Wherever the string "without" shows up in the material below, copy that line.

*** Begin section ***

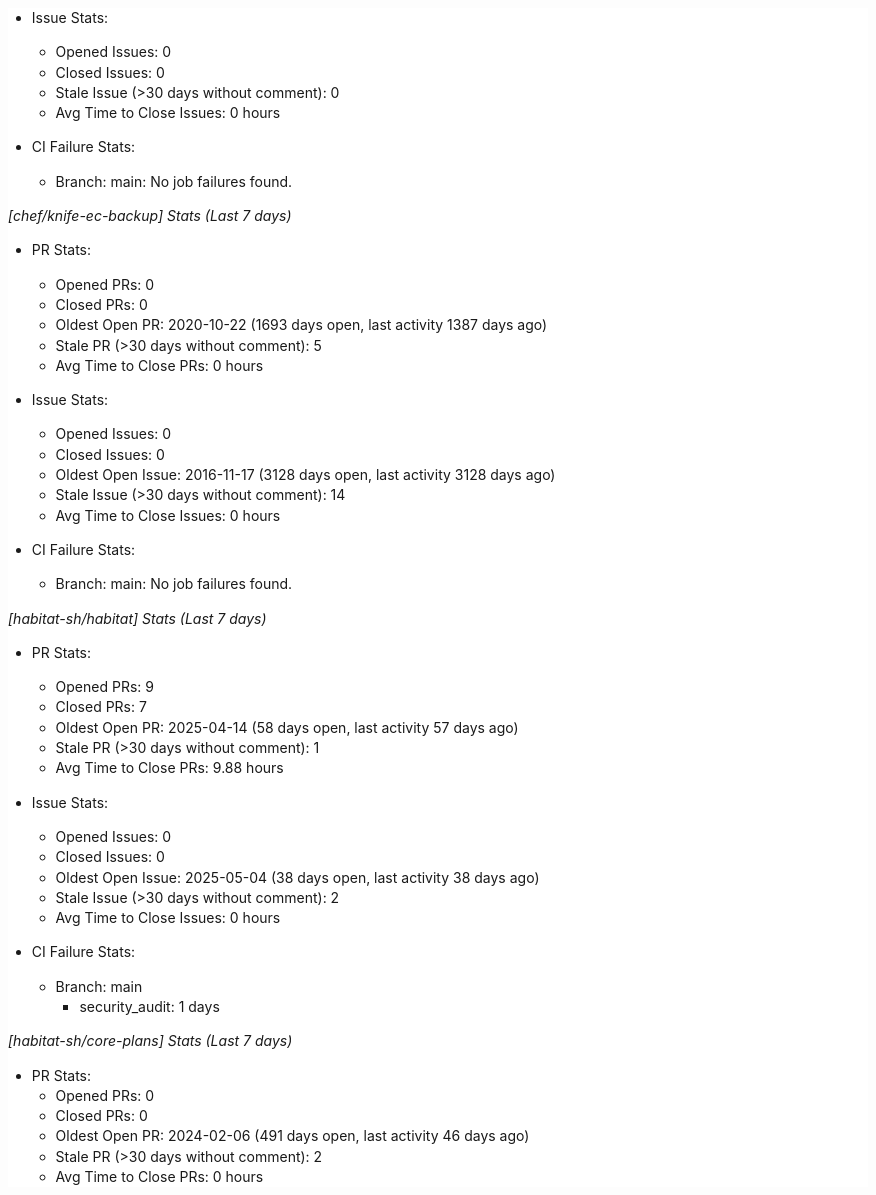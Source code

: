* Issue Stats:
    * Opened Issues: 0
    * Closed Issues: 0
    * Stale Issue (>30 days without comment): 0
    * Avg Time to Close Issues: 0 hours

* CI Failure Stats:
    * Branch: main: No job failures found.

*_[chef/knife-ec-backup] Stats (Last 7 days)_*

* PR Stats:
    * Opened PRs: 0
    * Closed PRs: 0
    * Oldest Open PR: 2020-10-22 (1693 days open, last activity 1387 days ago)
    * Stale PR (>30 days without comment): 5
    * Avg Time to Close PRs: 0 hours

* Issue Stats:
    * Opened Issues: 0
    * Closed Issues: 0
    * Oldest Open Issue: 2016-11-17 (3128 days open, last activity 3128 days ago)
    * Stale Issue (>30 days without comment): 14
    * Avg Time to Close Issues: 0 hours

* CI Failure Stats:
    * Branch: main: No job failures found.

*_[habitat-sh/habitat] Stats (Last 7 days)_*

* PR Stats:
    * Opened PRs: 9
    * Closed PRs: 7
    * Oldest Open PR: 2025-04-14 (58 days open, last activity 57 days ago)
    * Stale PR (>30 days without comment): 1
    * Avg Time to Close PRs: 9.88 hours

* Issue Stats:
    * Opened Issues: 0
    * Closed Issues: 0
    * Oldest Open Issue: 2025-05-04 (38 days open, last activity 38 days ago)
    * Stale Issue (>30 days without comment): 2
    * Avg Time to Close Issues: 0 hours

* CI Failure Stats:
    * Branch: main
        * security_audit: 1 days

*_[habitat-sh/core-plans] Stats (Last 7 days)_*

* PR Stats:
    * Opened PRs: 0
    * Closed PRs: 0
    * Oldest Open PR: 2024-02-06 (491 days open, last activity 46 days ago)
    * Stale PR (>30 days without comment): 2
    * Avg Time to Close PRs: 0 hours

*** End section ***

Solution to this problem »
    * Stale Issue (>30 days without comment): 0
    * Stale PR (>30 days without comment): 5
    * Stale Issue (>30 days without comment): 14
    * Stale PR (>30 days without comment): 1
    * Stale Issue (>30 days without comment): 2
    * Stale PR (>30 days without comment): 2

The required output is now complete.